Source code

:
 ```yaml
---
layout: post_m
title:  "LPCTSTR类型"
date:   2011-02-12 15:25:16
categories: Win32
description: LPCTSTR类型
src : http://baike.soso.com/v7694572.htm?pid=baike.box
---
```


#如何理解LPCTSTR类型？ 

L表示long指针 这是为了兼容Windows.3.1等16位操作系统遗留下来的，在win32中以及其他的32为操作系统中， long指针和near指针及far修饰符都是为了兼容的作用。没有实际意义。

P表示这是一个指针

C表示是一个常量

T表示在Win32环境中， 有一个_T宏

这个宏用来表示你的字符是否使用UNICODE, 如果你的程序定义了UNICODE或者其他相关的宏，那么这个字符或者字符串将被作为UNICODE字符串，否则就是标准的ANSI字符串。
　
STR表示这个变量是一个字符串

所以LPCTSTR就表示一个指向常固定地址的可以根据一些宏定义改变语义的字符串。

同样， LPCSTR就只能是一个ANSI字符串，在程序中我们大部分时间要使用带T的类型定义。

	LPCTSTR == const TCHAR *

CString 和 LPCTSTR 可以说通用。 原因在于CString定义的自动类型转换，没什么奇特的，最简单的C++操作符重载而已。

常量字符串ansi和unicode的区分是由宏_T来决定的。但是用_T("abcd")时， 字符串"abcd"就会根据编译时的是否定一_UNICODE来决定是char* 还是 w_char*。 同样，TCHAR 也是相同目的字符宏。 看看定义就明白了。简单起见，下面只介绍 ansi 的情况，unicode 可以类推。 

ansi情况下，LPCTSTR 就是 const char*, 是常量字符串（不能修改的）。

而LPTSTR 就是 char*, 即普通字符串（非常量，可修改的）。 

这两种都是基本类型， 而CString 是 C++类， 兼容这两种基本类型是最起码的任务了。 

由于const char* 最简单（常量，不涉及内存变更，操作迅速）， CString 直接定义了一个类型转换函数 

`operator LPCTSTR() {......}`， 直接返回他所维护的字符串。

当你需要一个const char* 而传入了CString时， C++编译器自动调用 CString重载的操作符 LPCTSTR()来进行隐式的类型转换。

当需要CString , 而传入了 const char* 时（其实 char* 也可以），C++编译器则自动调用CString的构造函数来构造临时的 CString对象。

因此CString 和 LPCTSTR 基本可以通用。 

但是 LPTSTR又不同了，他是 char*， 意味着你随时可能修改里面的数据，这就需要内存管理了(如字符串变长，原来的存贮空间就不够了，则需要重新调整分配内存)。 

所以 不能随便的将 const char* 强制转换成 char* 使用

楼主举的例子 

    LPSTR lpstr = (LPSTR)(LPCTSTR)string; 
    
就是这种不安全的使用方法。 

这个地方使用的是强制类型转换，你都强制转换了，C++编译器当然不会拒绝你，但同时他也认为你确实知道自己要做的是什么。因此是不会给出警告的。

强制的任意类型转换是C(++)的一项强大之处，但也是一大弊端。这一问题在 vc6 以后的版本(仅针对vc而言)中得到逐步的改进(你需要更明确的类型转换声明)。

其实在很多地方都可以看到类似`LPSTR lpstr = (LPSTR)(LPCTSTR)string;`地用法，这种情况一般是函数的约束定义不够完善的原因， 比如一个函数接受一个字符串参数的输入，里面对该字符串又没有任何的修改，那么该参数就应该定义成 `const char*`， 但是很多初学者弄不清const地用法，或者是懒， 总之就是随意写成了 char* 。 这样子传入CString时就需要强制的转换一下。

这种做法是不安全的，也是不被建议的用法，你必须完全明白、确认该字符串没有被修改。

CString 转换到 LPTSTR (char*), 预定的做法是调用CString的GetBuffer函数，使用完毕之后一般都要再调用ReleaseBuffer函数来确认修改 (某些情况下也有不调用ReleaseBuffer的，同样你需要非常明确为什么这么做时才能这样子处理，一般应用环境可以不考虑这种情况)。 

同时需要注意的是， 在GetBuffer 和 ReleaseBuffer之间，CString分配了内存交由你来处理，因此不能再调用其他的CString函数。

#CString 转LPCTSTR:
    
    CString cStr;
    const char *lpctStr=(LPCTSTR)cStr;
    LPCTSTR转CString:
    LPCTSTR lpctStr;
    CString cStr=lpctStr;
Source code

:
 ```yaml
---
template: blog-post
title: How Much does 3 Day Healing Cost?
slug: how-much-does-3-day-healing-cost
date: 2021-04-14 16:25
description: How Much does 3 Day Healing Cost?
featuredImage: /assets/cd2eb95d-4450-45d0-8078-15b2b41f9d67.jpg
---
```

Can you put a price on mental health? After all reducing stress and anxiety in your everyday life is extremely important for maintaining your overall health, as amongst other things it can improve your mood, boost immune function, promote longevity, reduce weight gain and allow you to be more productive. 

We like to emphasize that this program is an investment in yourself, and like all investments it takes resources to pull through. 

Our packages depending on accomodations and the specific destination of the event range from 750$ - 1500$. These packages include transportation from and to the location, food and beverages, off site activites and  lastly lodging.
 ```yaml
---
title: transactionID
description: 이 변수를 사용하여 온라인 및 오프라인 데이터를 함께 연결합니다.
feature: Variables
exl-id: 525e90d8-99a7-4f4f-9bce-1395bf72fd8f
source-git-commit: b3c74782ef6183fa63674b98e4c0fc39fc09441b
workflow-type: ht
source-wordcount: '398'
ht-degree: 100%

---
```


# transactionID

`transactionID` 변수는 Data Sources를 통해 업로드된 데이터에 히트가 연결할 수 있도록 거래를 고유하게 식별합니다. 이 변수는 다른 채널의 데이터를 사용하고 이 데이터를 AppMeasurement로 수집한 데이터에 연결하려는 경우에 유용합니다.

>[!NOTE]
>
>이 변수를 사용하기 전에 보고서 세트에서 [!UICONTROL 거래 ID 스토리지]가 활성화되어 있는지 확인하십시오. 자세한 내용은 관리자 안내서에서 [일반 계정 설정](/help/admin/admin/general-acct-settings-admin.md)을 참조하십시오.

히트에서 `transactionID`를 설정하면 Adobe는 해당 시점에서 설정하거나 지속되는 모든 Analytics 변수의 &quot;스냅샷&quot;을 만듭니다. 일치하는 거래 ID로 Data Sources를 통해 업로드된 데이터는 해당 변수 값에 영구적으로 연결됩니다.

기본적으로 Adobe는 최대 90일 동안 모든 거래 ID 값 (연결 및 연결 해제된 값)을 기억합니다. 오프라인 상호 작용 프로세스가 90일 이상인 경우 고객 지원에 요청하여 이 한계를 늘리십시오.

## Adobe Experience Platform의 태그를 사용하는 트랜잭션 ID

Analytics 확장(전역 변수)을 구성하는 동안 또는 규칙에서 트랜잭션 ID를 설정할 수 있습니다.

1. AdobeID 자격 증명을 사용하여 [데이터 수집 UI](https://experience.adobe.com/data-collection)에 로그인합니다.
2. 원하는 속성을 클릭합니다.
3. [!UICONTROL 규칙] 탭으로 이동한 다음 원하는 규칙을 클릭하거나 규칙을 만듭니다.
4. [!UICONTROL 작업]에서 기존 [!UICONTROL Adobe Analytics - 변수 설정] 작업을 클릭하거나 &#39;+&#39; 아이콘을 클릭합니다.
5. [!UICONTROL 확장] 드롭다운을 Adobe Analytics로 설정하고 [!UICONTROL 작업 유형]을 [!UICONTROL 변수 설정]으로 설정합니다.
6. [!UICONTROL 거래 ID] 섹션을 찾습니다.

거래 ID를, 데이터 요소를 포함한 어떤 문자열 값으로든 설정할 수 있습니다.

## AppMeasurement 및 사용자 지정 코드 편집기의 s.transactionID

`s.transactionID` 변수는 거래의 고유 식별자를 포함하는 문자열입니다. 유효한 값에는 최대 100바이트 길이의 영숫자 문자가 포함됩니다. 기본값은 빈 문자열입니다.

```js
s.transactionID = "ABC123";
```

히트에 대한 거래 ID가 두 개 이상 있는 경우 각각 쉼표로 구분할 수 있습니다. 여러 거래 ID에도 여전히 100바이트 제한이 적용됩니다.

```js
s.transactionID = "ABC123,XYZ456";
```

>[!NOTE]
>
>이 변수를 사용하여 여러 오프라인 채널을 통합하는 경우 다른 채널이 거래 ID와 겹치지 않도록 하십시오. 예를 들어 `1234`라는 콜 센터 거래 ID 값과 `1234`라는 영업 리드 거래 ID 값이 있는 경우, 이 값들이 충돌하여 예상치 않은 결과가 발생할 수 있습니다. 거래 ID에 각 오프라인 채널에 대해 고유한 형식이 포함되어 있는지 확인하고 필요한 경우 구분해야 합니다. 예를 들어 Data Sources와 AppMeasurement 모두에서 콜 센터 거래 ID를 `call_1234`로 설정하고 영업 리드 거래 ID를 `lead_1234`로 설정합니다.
*-*-*
Work order ::
For the listing above, print only the lines starting at the line containing "STR表示这个变量是一个字符串" and ending at the line containing "当你需要一个const char* 而传入了CString时，", exactly, both included.

Output below ::
STR表示这个变量是一个字符串

所以LPCTSTR就表示一个指向常固定地址的可以根据一些宏定义改变语义的字符串。

同样， LPCSTR就只能是一个ANSI字符串，在程序中我们大部分时间要使用带T的类型定义。

	LPCTSTR == const TCHAR *

CString 和 LPCTSTR 可以说通用。 原因在于CString定义的自动类型转换，没什么奇特的，最简单的C++操作符重载而已。

常量字符串ansi和unicode的区分是由宏_T来决定的。但是用_T("abcd")时， 字符串"abcd"就会根据编译时的是否定一_UNICODE来决定是char* 还是 w_char*。 同样，TCHAR 也是相同目的字符宏。 看看定义就明白了。简单起见，下面只介绍 ansi 的情况，unicode 可以类推。 

ansi情况下，LPCTSTR 就是 const char*, 是常量字符串（不能修改的）。

而LPTSTR 就是 char*, 即普通字符串（非常量，可修改的）。 

这两种都是基本类型， 而CString 是 C++类， 兼容这两种基本类型是最起码的任务了。 

由于const char* 最简单（常量，不涉及内存变更，操作迅速）， CString 直接定义了一个类型转换函数 

`operator LPCTSTR() {......}`， 直接返回他所维护的字符串。

当你需要一个const char* 而传入了CString时， C++编译器自动调用 CString重载的操作符 LPCTSTR()来进行隐式的类型转换。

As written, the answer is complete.